The problem is: you're using a small amount of information to specify a large amount of information. This is impossible to do in general, the best you can get is something that will almost never mess up, like compression, or long hashes.
@natecull @dredmorbius or have an upgrade path to longer hashes?
@natecull The b-day paradox is that in any group of n people, the odds that /two of the group/ (not any two people) share a birthday is fairly large. 50% with 23 people.
For the hash-address situation, it's not that /any two documents/ will share a hash, but that /within a specific namespace/ there will be a collision.
Other hashing systems deal with this by counting collisions and dealing with them, e.g., hash lookups.
@natecull if you have lots of files you need a long hash. quick search say the internet has ~50 billion websites. that's no problem with e.g. sha-256. https://crypto.stackexchange.com/questions/24732/probability-of-sha256-collisions-for-certain-amount-of-hashed-values
@natecull Doing the actual number-crunching suggests this is unlikely to be a real problem. Suppose there are 10 trillion files; that is about 2^43. By the Birthday Paradox there is no significant risk of even *one* collision occurring by random chance if the hash has significantly more possible values than the square of that number. Thus the hashes ought to be at least 86 bits long. Modern crypto hashes are 160 bits minimum, often 256 bits. No random collisions.

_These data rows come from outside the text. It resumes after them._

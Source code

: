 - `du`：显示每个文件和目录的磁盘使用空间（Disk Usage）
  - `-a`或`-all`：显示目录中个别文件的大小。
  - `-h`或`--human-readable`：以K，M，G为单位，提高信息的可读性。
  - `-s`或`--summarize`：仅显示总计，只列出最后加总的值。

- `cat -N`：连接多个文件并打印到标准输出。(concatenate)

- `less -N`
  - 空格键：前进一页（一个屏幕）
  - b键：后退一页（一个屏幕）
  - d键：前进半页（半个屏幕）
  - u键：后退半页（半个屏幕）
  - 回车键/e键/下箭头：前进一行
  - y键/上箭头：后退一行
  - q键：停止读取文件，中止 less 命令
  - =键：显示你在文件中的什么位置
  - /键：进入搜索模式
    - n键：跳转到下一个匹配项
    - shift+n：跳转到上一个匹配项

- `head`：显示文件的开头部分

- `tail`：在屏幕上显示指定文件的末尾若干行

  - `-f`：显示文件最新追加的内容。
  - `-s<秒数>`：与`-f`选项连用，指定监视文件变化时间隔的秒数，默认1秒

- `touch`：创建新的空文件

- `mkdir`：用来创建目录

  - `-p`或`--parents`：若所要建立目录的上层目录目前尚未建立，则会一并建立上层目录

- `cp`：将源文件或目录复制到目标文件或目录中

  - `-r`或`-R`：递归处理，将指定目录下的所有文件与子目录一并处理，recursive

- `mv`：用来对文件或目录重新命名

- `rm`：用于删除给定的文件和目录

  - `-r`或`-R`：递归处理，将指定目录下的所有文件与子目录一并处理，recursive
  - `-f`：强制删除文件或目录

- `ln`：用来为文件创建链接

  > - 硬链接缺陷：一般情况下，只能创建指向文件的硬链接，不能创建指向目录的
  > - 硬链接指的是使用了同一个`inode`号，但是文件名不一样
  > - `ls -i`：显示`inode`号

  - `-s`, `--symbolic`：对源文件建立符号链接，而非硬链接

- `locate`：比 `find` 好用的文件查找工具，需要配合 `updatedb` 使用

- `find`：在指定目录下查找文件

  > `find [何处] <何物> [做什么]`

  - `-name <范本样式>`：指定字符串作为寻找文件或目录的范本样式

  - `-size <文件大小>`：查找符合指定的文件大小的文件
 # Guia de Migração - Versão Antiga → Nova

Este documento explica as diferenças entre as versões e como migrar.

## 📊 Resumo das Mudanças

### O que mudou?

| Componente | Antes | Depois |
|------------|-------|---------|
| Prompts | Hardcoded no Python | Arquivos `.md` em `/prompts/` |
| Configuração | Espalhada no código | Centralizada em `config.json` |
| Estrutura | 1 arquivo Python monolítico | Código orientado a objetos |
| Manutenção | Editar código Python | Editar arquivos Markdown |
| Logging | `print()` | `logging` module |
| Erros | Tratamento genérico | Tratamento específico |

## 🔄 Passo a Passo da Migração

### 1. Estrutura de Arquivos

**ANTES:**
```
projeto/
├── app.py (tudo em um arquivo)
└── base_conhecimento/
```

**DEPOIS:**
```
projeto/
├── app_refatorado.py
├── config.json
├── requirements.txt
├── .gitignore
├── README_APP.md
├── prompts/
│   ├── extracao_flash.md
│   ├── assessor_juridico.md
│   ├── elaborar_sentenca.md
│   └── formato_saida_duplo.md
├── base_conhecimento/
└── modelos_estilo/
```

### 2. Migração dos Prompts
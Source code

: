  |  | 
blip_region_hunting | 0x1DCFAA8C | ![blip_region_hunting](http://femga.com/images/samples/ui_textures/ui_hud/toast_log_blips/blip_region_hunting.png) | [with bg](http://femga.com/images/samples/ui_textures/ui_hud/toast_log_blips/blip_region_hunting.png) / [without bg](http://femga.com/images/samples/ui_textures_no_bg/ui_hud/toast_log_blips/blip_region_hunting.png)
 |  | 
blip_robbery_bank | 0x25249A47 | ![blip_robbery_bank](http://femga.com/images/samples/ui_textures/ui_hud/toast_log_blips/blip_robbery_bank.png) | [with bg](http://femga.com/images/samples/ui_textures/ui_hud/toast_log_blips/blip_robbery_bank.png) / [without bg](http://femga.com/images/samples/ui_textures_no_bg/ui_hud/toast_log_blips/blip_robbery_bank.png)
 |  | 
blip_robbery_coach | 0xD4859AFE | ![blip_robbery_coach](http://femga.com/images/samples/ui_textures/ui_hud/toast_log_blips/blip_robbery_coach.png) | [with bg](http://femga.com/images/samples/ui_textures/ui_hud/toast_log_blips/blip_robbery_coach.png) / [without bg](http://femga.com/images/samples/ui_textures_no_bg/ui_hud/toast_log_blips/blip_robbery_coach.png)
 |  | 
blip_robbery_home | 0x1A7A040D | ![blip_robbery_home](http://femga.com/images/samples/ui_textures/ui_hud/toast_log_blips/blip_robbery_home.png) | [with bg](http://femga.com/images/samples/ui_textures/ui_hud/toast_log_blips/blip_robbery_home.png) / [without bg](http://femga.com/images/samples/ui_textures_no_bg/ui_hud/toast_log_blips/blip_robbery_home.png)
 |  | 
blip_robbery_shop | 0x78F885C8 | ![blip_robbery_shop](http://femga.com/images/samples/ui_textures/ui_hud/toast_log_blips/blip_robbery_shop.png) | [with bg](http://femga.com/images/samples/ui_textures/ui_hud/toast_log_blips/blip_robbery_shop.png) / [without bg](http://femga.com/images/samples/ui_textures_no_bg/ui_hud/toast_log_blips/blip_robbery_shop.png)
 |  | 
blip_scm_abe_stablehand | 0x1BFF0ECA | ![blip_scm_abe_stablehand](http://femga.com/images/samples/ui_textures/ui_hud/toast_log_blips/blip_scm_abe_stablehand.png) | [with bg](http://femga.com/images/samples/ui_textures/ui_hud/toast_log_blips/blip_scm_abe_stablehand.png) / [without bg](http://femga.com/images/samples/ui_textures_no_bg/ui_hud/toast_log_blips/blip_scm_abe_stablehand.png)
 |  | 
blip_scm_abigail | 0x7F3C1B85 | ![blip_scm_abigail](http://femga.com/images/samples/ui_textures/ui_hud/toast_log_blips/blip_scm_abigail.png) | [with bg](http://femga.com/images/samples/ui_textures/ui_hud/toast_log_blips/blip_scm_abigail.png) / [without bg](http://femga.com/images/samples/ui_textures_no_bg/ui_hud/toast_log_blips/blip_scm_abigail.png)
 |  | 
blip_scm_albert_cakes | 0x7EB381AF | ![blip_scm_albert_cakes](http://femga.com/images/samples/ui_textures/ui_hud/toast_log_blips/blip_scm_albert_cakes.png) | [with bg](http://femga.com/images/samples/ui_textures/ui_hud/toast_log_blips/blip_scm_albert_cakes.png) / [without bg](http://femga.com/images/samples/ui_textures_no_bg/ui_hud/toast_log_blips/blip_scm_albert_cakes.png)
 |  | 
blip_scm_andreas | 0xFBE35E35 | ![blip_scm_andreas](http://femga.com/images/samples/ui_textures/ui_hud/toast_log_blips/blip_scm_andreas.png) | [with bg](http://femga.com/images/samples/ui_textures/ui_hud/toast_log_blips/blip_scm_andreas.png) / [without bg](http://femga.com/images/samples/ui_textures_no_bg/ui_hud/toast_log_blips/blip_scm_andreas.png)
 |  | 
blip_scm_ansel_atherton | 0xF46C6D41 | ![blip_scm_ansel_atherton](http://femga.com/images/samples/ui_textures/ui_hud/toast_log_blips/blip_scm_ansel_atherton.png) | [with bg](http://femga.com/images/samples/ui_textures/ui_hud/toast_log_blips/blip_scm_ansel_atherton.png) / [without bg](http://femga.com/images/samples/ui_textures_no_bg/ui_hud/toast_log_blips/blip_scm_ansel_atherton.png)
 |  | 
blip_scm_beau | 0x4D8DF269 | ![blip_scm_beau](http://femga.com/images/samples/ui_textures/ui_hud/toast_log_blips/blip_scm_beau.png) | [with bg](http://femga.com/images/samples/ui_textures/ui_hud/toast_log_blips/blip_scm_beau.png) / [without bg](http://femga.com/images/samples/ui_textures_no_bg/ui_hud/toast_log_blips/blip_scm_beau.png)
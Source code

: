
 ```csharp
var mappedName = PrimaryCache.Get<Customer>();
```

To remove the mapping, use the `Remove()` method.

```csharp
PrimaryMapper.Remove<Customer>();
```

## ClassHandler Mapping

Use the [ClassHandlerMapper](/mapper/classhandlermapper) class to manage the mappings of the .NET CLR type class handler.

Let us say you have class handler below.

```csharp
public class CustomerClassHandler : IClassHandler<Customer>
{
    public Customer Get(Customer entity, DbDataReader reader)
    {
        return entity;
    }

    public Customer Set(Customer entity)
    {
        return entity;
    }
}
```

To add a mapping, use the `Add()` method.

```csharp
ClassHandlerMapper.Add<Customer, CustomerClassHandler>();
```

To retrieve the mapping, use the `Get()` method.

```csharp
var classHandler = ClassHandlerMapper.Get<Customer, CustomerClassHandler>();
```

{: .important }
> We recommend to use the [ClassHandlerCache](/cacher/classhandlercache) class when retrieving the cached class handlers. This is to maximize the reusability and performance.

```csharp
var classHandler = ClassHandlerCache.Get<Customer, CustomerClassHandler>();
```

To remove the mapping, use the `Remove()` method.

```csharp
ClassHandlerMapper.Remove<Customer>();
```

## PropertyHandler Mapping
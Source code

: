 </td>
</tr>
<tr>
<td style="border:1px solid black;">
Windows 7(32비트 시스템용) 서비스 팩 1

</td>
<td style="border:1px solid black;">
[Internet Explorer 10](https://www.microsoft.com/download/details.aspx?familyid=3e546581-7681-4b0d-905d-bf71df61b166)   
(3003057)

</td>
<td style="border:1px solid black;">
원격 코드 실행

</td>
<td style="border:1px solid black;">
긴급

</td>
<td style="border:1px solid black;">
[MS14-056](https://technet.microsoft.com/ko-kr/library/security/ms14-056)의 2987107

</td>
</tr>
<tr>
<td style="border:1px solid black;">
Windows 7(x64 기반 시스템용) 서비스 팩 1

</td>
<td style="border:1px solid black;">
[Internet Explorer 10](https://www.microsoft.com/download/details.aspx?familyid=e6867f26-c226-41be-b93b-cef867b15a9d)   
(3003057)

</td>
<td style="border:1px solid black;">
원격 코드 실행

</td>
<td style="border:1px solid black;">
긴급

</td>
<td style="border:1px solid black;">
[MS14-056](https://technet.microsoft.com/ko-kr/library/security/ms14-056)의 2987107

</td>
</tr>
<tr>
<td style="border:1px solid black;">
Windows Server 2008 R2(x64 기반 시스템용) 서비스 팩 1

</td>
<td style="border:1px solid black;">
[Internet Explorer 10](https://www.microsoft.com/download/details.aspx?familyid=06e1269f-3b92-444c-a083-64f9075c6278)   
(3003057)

@natecull Here: Within a subnetwork of trust-but-verify, with widespread replication, a hash can be a "multiply-routable address" just fine. But in a fediverse, hashes as multiply-routable addresses require both network-wide sanitation crawling to detect hash clashes, and a peering substrate that is not based on content-based addressing. If that makes sense, to you. Not sure I'm saying it well.
@thomas_lord That sounds about right.
Global content-based hashing would be okay *as a secondary layer used in certain purposes for certain data*.
It just shouldn't be the primary layer, aiming to replace, eg, TCP/IP, on which we then build everything else.
@natecull A corollary to that is that is that the global fediverse needs (a) intentional peering -- people pick and choose who to peer with; (b) peering relations need ongoing - perpetual - wetspace verification. To quote a William S. Burroughs book: "It is necessary to travel."
Context:
Back in the 1980s BBS era, we all transferred files over slow, noisy modems A LOT.
(We also used modem protocols over audio jacks connected to low-fi cassette tapes. And we typed in raw hex code from magazine listings.)
We needed checksums to make sure files didn't get damaged, and retransmit if they were.
Checksums became CRCs became cryptographically secure hashes. The principle is the same. If the hash fails, *you retransmit*.
If hash is also address? You can't retransmit.